What you will do:
Give every entry below again, exactly as written, and skip the images.

━━ Available data ━━

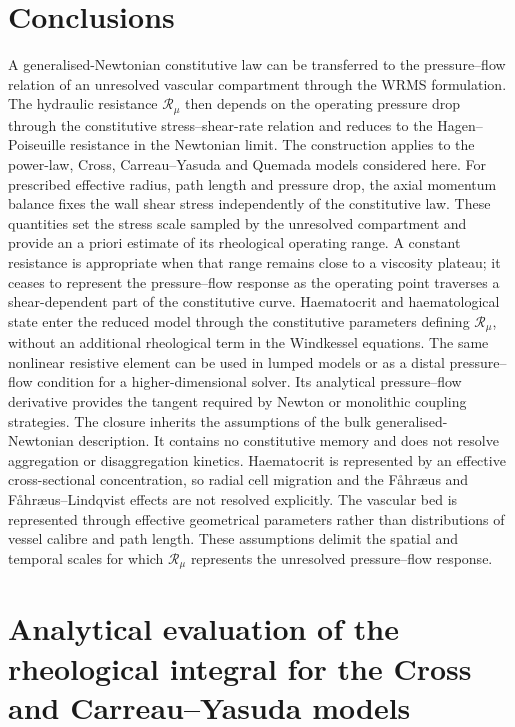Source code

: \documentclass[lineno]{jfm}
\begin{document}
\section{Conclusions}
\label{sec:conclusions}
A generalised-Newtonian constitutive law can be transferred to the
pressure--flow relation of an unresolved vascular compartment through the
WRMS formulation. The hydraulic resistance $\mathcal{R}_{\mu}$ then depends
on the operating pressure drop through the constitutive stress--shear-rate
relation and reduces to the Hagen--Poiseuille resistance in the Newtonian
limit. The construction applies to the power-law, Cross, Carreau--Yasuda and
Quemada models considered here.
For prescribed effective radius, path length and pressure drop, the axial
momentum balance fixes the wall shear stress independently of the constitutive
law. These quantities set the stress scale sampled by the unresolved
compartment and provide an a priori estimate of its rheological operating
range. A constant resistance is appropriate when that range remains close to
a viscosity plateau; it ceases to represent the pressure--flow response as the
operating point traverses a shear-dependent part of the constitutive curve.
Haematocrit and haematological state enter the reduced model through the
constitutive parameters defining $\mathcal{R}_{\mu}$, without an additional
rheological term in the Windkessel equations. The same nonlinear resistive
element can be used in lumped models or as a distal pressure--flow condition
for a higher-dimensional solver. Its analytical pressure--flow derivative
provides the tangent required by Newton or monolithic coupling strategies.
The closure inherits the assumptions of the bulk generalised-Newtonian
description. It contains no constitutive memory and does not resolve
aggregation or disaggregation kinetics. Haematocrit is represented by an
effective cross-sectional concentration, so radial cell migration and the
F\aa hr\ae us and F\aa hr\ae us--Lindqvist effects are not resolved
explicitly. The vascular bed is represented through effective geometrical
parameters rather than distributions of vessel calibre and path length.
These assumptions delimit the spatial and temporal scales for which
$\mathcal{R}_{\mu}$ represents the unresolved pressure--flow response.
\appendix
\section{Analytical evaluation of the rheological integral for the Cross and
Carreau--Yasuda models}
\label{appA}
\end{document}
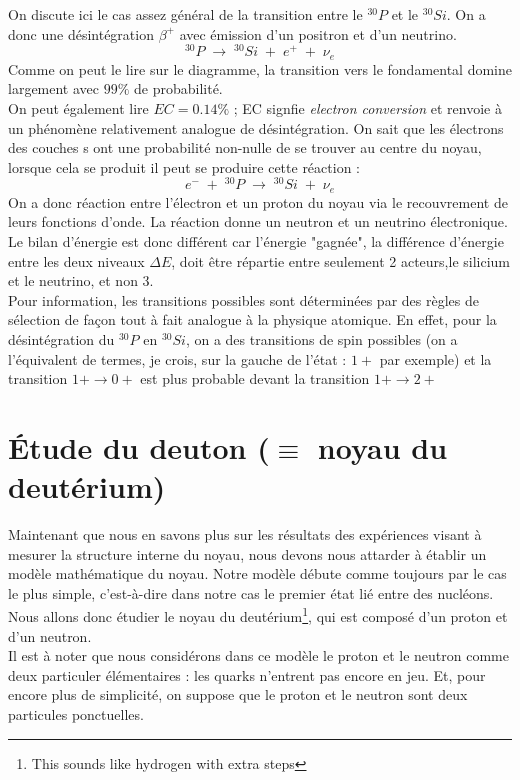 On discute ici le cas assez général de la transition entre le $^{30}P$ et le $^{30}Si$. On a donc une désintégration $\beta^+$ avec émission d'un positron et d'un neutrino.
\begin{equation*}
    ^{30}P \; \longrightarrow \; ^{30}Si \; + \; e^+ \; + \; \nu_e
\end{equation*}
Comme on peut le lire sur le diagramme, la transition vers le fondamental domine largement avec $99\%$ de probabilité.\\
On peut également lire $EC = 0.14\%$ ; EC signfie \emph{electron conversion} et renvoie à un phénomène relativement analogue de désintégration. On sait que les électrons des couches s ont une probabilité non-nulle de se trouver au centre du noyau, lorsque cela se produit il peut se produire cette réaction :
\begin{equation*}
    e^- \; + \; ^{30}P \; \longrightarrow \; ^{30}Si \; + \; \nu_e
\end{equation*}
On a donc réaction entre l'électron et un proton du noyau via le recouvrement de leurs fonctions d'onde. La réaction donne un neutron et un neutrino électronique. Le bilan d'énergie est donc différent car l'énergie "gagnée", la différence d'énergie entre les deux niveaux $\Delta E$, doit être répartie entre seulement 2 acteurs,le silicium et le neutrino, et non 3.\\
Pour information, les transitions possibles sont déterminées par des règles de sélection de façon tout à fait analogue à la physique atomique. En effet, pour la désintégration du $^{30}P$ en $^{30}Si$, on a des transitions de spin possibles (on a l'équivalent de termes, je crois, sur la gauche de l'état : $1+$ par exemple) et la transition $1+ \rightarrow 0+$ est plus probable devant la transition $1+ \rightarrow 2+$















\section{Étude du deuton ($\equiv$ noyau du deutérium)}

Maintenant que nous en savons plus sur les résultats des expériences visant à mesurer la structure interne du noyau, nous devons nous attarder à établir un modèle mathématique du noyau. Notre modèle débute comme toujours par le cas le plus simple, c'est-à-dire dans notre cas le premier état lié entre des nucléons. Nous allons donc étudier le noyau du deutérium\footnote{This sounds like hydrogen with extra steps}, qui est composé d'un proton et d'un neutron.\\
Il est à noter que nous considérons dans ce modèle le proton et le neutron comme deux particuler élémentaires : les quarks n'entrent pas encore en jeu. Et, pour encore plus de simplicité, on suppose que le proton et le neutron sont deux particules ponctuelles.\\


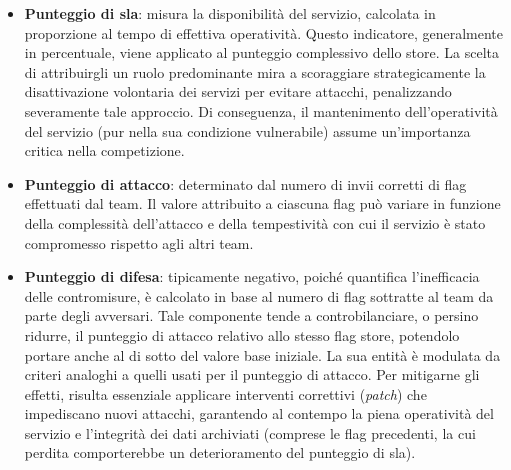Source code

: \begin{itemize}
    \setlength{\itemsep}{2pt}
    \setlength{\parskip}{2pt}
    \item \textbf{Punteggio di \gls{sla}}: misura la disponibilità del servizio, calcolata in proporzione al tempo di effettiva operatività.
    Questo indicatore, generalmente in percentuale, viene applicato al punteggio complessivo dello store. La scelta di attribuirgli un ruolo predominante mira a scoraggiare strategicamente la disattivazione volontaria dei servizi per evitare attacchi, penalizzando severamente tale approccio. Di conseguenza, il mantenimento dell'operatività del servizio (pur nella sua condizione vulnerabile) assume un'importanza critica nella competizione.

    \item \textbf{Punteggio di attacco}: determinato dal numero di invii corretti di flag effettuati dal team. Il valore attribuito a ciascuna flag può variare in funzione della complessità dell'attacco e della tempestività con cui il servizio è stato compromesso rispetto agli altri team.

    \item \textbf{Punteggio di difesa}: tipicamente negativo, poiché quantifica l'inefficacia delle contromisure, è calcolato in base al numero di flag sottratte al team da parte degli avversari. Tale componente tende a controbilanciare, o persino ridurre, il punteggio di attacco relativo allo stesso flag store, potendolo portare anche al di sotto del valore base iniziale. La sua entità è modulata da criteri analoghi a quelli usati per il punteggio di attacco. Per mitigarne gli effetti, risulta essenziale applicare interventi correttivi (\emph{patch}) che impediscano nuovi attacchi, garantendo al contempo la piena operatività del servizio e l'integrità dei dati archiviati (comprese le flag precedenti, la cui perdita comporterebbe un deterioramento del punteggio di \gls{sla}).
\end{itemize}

━━━

Exercise answer:
Source code

: \documentclass[lineno]{jfm}
\begin{document}
\section{Conclusions}
\label{sec:conclusions}
A generalised-Newtonian constitutive law can be transferred to the
pressure--flow relation of an unresolved vascular compartment through the
WRMS formulation. The hydraulic resistance $\mathcal{R}_{\mu}$ then depends
on the operating pressure drop through the constitutive stress--shear-rate
relation and reduces to the Hagen--Poiseuille resistance in the Newtonian
limit. The construction applies to the power-law, Cross, Carreau--Yasuda and
Quemada models considered here.
For prescribed effective radius, path length and pressure drop, the axial
momentum balance fixes the wall shear stress independently of the constitutive
law. These quantities set the stress scale sampled by the unresolved
compartment and provide an a priori estimate of its rheological operating
range. A constant resistance is appropriate when that range remains close to
a viscosity plateau; it ceases to represent the pressure--flow response as the
operating point traverses a shear-dependent part of the constitutive curve.
Haematocrit and haematological state enter the reduced model through the
constitutive parameters defining $\mathcal{R}_{\mu}$, without an additional
rheological term in the Windkessel equations. The same nonlinear resistive
element can be used in lumped models or as a distal pressure--flow condition
for a higher-dimensional solver. Its analytical pressure--flow derivative
provides the tangent required by Newton or monolithic coupling strategies.
The closure inherits the assumptions of the bulk generalised-Newtonian
description. It contains no constitutive memory and does not resolve
aggregation or disaggregation kinetics. Haematocrit is represented by an
effective cross-sectional concentration, so radial cell migration and the
F\aa hr\ae us and F\aa hr\ae us--Lindqvist effects are not resolved
explicitly. The vascular bed is represented through effective geometrical
parameters rather than distributions of vessel calibre and path length.
These assumptions delimit the spatial and temporal scales for which
$\mathcal{R}_{\mu}$ represents the unresolved pressure--flow response.
\appendix
\section{Analytical evaluation of the rheological integral for the Cross and
Carreau--Yasuda models}
\label{appA}
\end{document}
 On discute ici le cas assez général de la transition entre le $^{30}P$ et le $^{30}Si$. On a donc une désintégration $\beta^+$ avec émission d'un positron et d'un neutrino.
\begin{equation*}
    ^{30}P \; \longrightarrow \; ^{30}Si \; + \; e^+ \; + \; \nu_e
\end{equation*}
Comme on peut le lire sur le diagramme, la transition vers le fondamental domine largement avec $99\%$ de probabilité.\\
On peut également lire $EC = 0.14\%$ ; EC signfie \emph{electron conversion} et renvoie à un phénomène relativement analogue de désintégration. On sait que les électrons des couches s ont une probabilité non-nulle de se trouver au centre du noyau, lorsque cela se produit il peut se produire cette réaction :
\begin{equation*}
    e^- \; + \; ^{30}P \; \longrightarrow \; ^{30}Si \; + \; \nu_e
\end{equation*}
On a donc réaction entre l'électron et un proton du noyau via le recouvrement de leurs fonctions d'onde. La réaction donne un neutron et un neutrino électronique. Le bilan d'énergie est donc différent car l'énergie "gagnée", la différence d'énergie entre les deux niveaux $\Delta E$, doit être répartie entre seulement 2 acteurs,le silicium et le neutrino, et non 3.\\
Pour information, les transitions possibles sont déterminées par des règles de sélection de façon tout à fait analogue à la physique atomique. En effet, pour la désintégration du $^{30}P$ en $^{30}Si$, on a des transitions de spin possibles (on a l'équivalent de termes, je crois, sur la gauche de l'état : $1+$ par exemple) et la transition $1+ \rightarrow 0+$ est plus probable devant la transition $1+ \rightarrow 2+$















\section{Étude du deuton ($\equiv$ noyau du deutérium)}

Maintenant que nous en savons plus sur les résultats des expériences visant à mesurer la structure interne du noyau, nous devons nous attarder à établir un modèle mathématique du noyau. Notre modèle débute comme toujours par le cas le plus simple, c'est-à-dire dans notre cas le premier état lié entre des nucléons. Nous allons donc étudier le noyau du deutérium\footnote{This sounds like hydrogen with extra steps}, qui est composé d'un proton et d'un neutron.\\
Il est à noter que nous considérons dans ce modèle le proton et le neutron comme deux particuler élémentaires : les quarks n'entrent pas encore en jeu. Et, pour encore plus de simplicité, on suppose que le proton et le neutron sont deux particules ponctuelles.\\


Source code

: \begin{itemize}
    \setlength{\itemsep}{2pt}
    \setlength{\parskip}{2pt}
    \item \textbf{Punteggio di \gls{sla}}: misura la disponibilità del servizio, calcolata in proporzione al tempo di effettiva operatività.
    Questo indicatore, generalmente in percentuale, viene applicato al punteggio complessivo dello store. La scelta di attribuirgli un ruolo predominante mira a scoraggiare strategicamente la disattivazione volontaria dei servizi per evitare attacchi, penalizzando severamente tale approccio. Di conseguenza, il mantenimento dell'operatività del servizio (pur nella sua condizione vulnerabile) assume un'importanza critica nella competizione.

    \item \textbf{Punteggio di attacco}: determinato dal numero di invii corretti di flag effettuati dal team. Il valore attribuito a ciascuna flag può variare in funzione della complessità dell'attacco e della tempestività con cui il servizio è stato compromesso rispetto agli altri team.

    \item \textbf{Punteggio di difesa}: tipicamente negativo, poiché quantifica l'inefficacia delle contromisure, è calcolato in base al numero di flag sottratte al team da parte degli avversari. Tale componente tende a controbilanciare, o persino ridurre, il punteggio di attacco relativo allo stesso flag store, potendolo portare anche al di sotto del valore base iniziale. La sua entità è modulata da criteri analoghi a quelli usati per il punteggio di attacco. Per mitigarne gli effetti, risulta essenziale applicare interventi correttivi (\emph{patch}) che impediscano nuovi attacchi, garantendo al contempo la piena operatività del servizio e l'integrità dei dati archiviati (comprese le flag precedenti, la cui perdita comporterebbe un deterioramento del punteggio di \gls{sla}).
\end{itemize}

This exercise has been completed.